_ABOUT THIS TASK_.
Report the count of lines below in which the string "finds" occurs; include nothing else.

_SUPPLIED MATERIAL_.
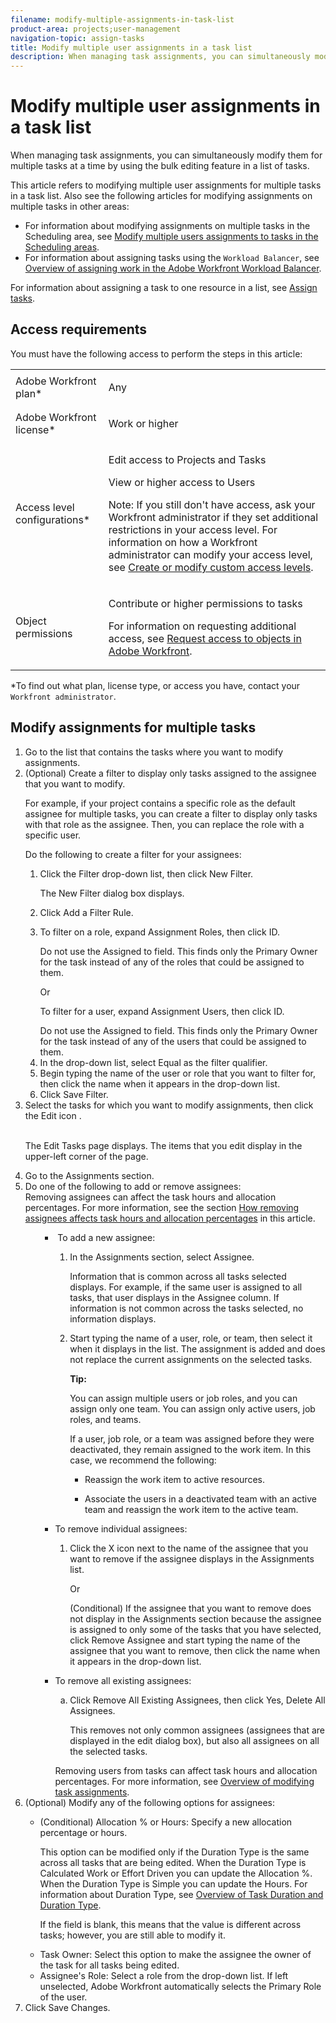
 ```yaml
---
filename: modify-multiple-assignments-in-task-list
product-area: projects;user-management
navigation-topic: assign-tasks
title: Modify multiple user assignments in a task list
description: When managing task assignments, you can simultaneously modify them for multiple tasks at a time by using the bulk editing feature in a list of tasks.
---
```


# Modify multiple user assignments in a task list

When managing task assignments, you can simultaneously modify them for multiple tasks at a time by using the bulk editing feature in a list of tasks. 

This article refers to modifying multiple user assignments for multiple tasks in a task list. Also see the following articles for modifying assignments on multiple tasks in other areas:

* For information about modifying assignments on multiple tasks in the Scheduling area, see [Modify multiple users assignments to tasks in the Scheduling areas](../../../resource-mgmt/resource-scheduling/modify-multipl-assignments-scheduling-areas.md).
* For information about assigning tasks using the `Workload Balancer`, see [Overview of assigning work in the Adobe Workfront Workload Balancer](../../../resource-mgmt/workload-balancer/assign-work-in-workload-balancer.md).

For information about assigning a task to one resource in a list, see [Assign tasks](../../../manage-work/tasks/assign-tasks/assign-tasks.md).

## Access requirements

You must have the following access to perform the steps in this article:

<table cellspacing="0"> 
 <col> 
 <col> 
 <tbody> 
  <tr> 
   <td role="rowheader"><span>Adobe Workfront</span> plan*</td> 
   <td> <p>Any</p> </td> 
  </tr> 
  <tr> 
   <td role="rowheader"><span>Adobe Workfront</span> license*</td> 
   <td> <p><span>Work</span> or higher</p> </td> 
  </tr> 
  <tr> 
   <td role="rowheader">Access level configurations*</td> 
   <td> <p>Edit access to Projects and Tasks</p> <p>View or higher access to Users</p> <p>Note: If you still don't have access, ask your <span>Workfront administrator</span> if they set additional restrictions in your access level. For information on how a <span>Workfront administrator</span> can modify your access level, see <a href="../../../administration-and-setup/add-users/configure-and-grant-access/create-modify-access-levels.md" class="MCXref xref">Create or modify custom access levels</a>.</p> </td> 
  </tr> 
  <tr> 
   <td role="rowheader">Object permissions</td> 
   <td> <p>Contribute or higher permissions to tasks</p> <p>For information on requesting additional access, see <a href="../../../workfront-basics/grant-and-request-access-to-objects/request-access.md" class="MCXref xref">Request access to objects in Adobe Workfront</a>.</p> </td> 
  </tr> 
 </tbody> 
</table>

&#42;To find out what plan, license type, or access you have, contact your `Workfront administrator`.

##

<!--
When to modify user assignments on tasks You might want to modify the user assignments for multiple tasks for a variety of reasons, including the following: Users join or leave your team A user takes a vacation that extends beyond task due dates Note: When assigning users to work, their availability according to their schedules affects the Planned and Projected Dates of tasks. For information about schedules, see Create a schedule. A specific role or user is set as the assignee for multiple tasks and you want to quickly modify all items to be assigned to a different user or role How removing assignees affects task hours and allocation percentages Removing users can affect task hours and allocation percentages. The effect that removing a user has on the task depends on the Duration Type that was selected for the task. For information about Duration Type, see Overview of Task Duration and Duration Type. When you delete a user from a task with the following Duration Types: Simple: The planned hours assigned to that user are subtracted from the task’s total planned hours. Important: This could negatively affect your project plan because it changes the total planned hours for the task and the project. Effort Driven: The allocation percentage does not change for other users. Calculated Assignment: The allocation percentages of other users are adjusted so that the total equals 100%. Calculated Work: The allocation percentage does not change for other users.
-->

## Modify assignments for multiple tasks

<ol> 
 <li value="1">Go to the list that contains the tasks where you want to modify assignments.</li> 
 <li value="2">(Optional) Create a filter to display only tasks assigned to the assignee that you want to modify.<p>For example, if your project contains a specific role as the default assignee for multiple tasks, you can create a filter to display only tasks with that role as the assignee. Then, you can replace the role with a specific user. </p><p>Do the following to create a filter for your assignees:</p> 
  <ol> 
   <li value="1"><p>Click the <span class="bold">Filter</span> drop-down list, then click <span class="bold">New Filter.</span></p><p>The New Filter dialog box displays.</p></li> 
   <li value="2">Click <span class="bold">Add a Filter Rule.</span></li> 
   <li value="3"><p>To filter on a role, expand <span class="bold">Assignment Roles</span>, then click <span class="bold">ID</span>.</p><note type="tip">
     Do not use the 
     <span class="bold">Assigned to</span> field. This finds only the Primary Owner for the task instead of any of the roles that could be assigned to them. 
    </note><p>Or</p><p>To filter for a user, expand <span class="bold">Assignment Users,</span> then click <span class="bold">ID.</span></p><note type="tip">
     Do not use the 
     <span class="bold">Assigned to</span> field. This finds only the Primary Owner for the task instead of any of the users that could be assigned to them. 
    </note></li> 
   <li value="4">In the drop-down list, select <span class="bold">Equal</span> as the filter qualifier.</li> 
   <li value="5">Begin typing the name of the user or role that you want to filter for, then click the name when it appears in the drop-down list.</li> 
   <li value="6">Click <span class="bold">Save Filter.</span></li> 
  </ol></li> 
 <li value="3"> Select the tasks for which you want to modify assignments, then click the Edit icon . <p> <br>The Edit Tasks page displays. The items that you edit display in the upper-left corner of the page.</p> </li> 
 <li value="4">Go to the <span class="bold">Assignments</span> section.</li> 
 <li value="5">Do one of the following to add or remove assignees:<br><note type="important">
   Removing assignees can affect the task hours and allocation percentages. For more information, see the section 
   <a href="#removing-assignees-affects-task-hours-and-allocation-percentage" class="MCXref xref">How removing assignees affects task hours and allocation percentages</a> in this article. 
  </note> 
  <ol> 
   <ul> 
    <li>&nbsp;To add a new assignee: 
     <ol> 
      <li value="1"><p>In the <span class="bold">Assignments</span> section, select <span class="bold">Assignee</span>.&nbsp;</p><p>Information that is common across all tasks selected displays. For example, if the same user is assigned to all tasks, that user displays in the <span class="bold">Assignee</span>&nbsp;column. If information is not common across the tasks selected, no information displays.</p></li> 
      <li value="2"><p>Start typing the name of a user, role, or team, then select it when it displays in the list. The assignment is added and does not replace the current assignments on the selected tasks.</p> 
       <div class="tip_one-tip-with_bullets" data-mc-autonum="<b>Tip: </b>"> <span class="autonumber"><span><b>Tip: </b></span></span> 
        <p>You can assign multiple users or job roles, and you can assign only one team. <span>You can assign only active users, <span>job roles</span>, and teams.</span></p> 
        <p><span>If a user, <span>job role</span>, or a team was assigned before they were deactivated, they remain assigned to the work item. In this case, we recommend the following:</span></p> 
        <ul> 
         <li><p><span>Reassign the work item to active resources.</span></p></li> 
         <li><p><span>Associate the users in a deactivated team with an active team and reassign the work item to the active team.</span></p></li> 
        </ul> 
       </div></li> 
     </ol></li> 
    <li>To remove individual assignees: 
     <ol> 
      <li value="1"><p>Click the <span class="bold">X icon</span> next to the name of the assignee that you want to remove if the assignee displays in the Assignments list.</p><p>Or</p><p>(Conditional) If the assignee that you want to remove does not display in the Assignments section because the assignee is assigned to only some of the tasks that you have selected, click <span class="bold">Remove Assignee</span> and start typing the name of the assignee that you want to remove, then click the name when it appears in the drop-down list.</p></li> 
     </ol></li> 
    <li>To remove all existing assignees: 
     <ol style="list-style-type: lower-alpha;"> 
      <li value="1"><p>Click <span class="bold">Remove All Existing Assignees</span>, then click <span class="bold">Yes, Delete All Assignees</span>.</p><p>This removes not only common assignees (assignees that are displayed in the edit&nbsp;dialog box), but also all assignees on all the selected tasks.</p></li> 
     </ol></li> <note type="tip">
     Removing users from tasks can affect task hours and allocation percentages.&nbsp;For more information, see 
     <a href="../../../manage-work/tasks/assign-tasks/modify-task-assignments-overview.md" class="MCXref xref">Overview of modifying task assignments</a>. 
    </note> 
   </ul> 
  </ol></li> 
 <li value="6">(Optional) Modify any of the following options for assignees:<br> 
  <ul> 
   <li><p>(Conditional)<span class="bold"> Allocation % or Hours</span>: Specify a new allocation percentage or hours. </p> <note type="note">  
     <p>This option can be modified only if the Duration Type is the same across all tasks that are being edited. When the Duration Type is Calculated Work or Effort Driven you can update the Allocation %. When the Duration&nbsp;Type is Simple you can update the Hours. For information about Duration&nbsp;Type, see <a href="../../../manage-work/tasks/taskdurtn/task-duration-and-duration-type.md" class="MCXref xref">Overview of Task Duration and Duration Type</a>.</p> 
     <p>If the field is blank, this means that the value is different across tasks; however, you are still able to modify it.</p> 
    </note></li> 
   <li><span class="bold">Task Owner</span>: Select this option to make the assignee the owner of the task for all tasks being edited.</li> 
   <li><span class="bold">Assignee's Role</span>: Select a role from the drop-down list. If left unselected, <span>Adobe Workfront</span> automatically selects the Primary Role of the user. </li> 
  </ul></li> 
 <li value="7">Click <span class="bold">Save Changes.</span></li> 
</ol>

_RESULT OF THE TASK_.
2